Is a fire risk assessment a legal requirement for a single rented house?

For a single private dwelling let to one household, the Fire Safety Order does not require a formal written fire risk assessment of the dwelling itself. Your obligations come instead from housing law and the smoke/CO alarm regulations: a working smoke alarm on every storey with living accommodation, a CO alarm in rooms with a fixed combustion appliance (excluding gas cookers), and alarms repaired or replaced once a fault is reported.

Who is the responsible person for a rented property's fire risk assessment?

The responsible person is usually the landlord, freeholder, or managing agent — whoever has control of the relevant premises. Article 3 of the Fire Safety Order defines it as the person who has control of the premises in connection with a trade, business or undertaking, or the owner where no one else has that control. You can delegate the task of carrying out the assessment, but you cannot delegate the legal responsibility for it.

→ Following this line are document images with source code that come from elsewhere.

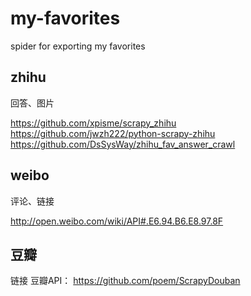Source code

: # my-favorites
spider for exporting my favorites

## zhihu

回答、图片

https://github.com/xpisme/scrapy_zhihu
https://github.com/jwzh222/python-scrapy-zhihu
https://github.com/DsSysWay/zhihu_fav_answer_crawl

## weibo

评论、链接

http://open.weibo.com/wiki/API#.E6.94.B6.E8.97.8F

## 豆瓣

链接
豆瓣API：
https://github.com/poem/ScrapyDouban

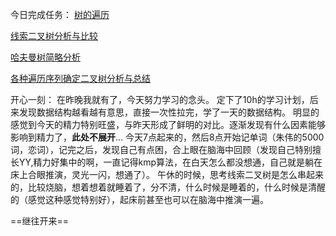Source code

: 
今日完成任务：
[树的遍历](https://blog.csdn.net/sjxgghg/article/details/106048054)

[线索二叉树分析与比较](https://blog.csdn.net/sjxgghg/article/details/106051477)

[哈夫曼树简略分析](https://blog.csdn.net/sjxgghg/article/details/106061062)

[各种遍历序列确定二叉树分析与总结](https://blog.csdn.net/sjxgghg/article/details/106061811
)

开心一刻：
在昨晚我就有了，今天努力学习的念头。
定下了10h的学习计划，后来发现数据结构越看越有意思，直接一次性拉完，学了一天的数据结构。
明显的感觉到今天的精力特别旺盛，与昨天形成了鲜明的对比。逐渐发现有什么因素能够影响到精力了，**此处不展开**...
今天7点起来的，然后8点开始记单词（朱伟的5000词，恋词），记完之后，发现自己有点困，合上眼在脑海中回顾（发现自己特别擅长YY,精力好集中的啊，一直记得kmp算法，在白天怎么都没想通，自己就是躺在床上合眼推演，灵光一闪，想通了）。
午休的时候，思考线索二叉树是怎么串起来的，比较烧脑，想着想着就睡着了，分不清，什么时候是睡着的，什么时候是清醒的（感觉这种感觉特别好），起床前甚至也可以在脑海中推演一遍。

==继往开来==
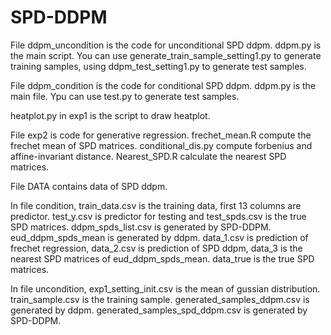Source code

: # SPD-DDPM
File ddpm_uncondition is the code for unconditional SPD ddpm. ddpm.py is the main script. You can use generate_train_sample_setting1.py to generate training samples, using ddpm_test_setting1.py to generate test samples.

File ddpm_condition is the code for conditional SPD ddpm. ddpm.py is the main file. Ypu can use test.py to generate test samples.

heatplot.py in exp1 is the script to draw heatplot.

File exp2 is code for generative regression. frechet_mean.R compute the frechet mean of SPD matrices. conditional_dis.py compute forbenius and affine-invariant distance. Nearest_SPD.R calculate the nearest SPD matrices.


File DATA contains data of SPD ddpm.

In file condition, train_data.csv is the training data, first 13 columns are predictor. test_y.csv is predictor for testing and test_spds.csv is the true SPD matrices. ddpm_spds_list.csv is generated by SPD-DDPM. eud_ddpm_spds_mean is generated by ddpm. data_1.csv is prediction of frechet regression, data_2.csv is prediction of SPD ddpm, data_3 is the nearest SPD matrices of eud_ddpm_spds_mean. data_true is the true SPD matrices. 

In file uncondition, exp1_setting_init.csv is the mean of gussian distribution. train_sample.csv is the training sample. generated_samples_ddpm.csv is generated by ddpm. generated_samples_spd_ddpm.csv is generated by SPD-DDPM.

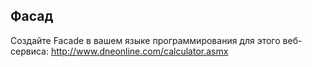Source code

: ## Фасад

Создайте Facade в вашем языке программирования для этого веб-сервиса: http://www.dneonline.com/calculator.asmx 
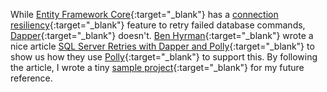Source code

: While [Entity Framework Core](https://docs.microsoft.com/en-us/ef/core/){:target="_blank"} has a [connection resiliency](https://docs.microsoft.com/en-us/ef/core/miscellaneous/connection-resiliency){:target="_blank"} feature to retry failed database commands, [Dapper](https://github.com/StackExchange/Dapper){:target="_blank"} doesn't. [Ben Hyrman](https://hyr.mn/){:target="_blank"} wrote a nice article [SQL Server Retries with Dapper and Polly](https://hyr.mn/dapper-and-polly/){:target="_blank"} to show us how they use [Polly](https://github.com/App-vNext/Polly.Extensions.Http){:target="_blank"} to support this. By following the article, I wrote a tiny [sample project](https://github.com/dujushi/Garage.Polly.Extensions.Dapper){:target="_blank"} for my future reference. 
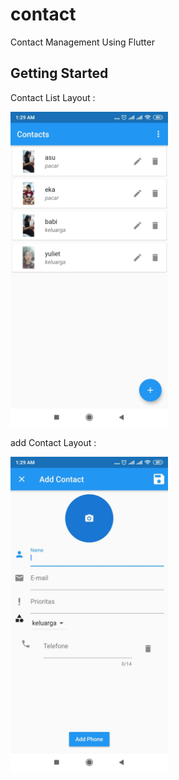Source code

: # contact

Contact Management Using Flutter

## Getting Started

Contact List Layout : 

<img src="ss/list_contact.jpg" width="50%" height="50%">

add Contact Layout : 

<img src="ss/add_contact.jpg" width="50%" height="50%">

What happens if a landlord does not have a required fire risk assessment?

Failing to carry out a required fire risk assessment is a breach of the Fire Safety Order and can lead to enforcement action by the fire and rescue authority — from an enforcement notice through to prosecution. The most serious offences under the Order carry an unlimited fine on conviction on indictment. The practical risk is worse than the fine: if there is a fire and your fire safety arrangements were never properly assessed, you carry the liability.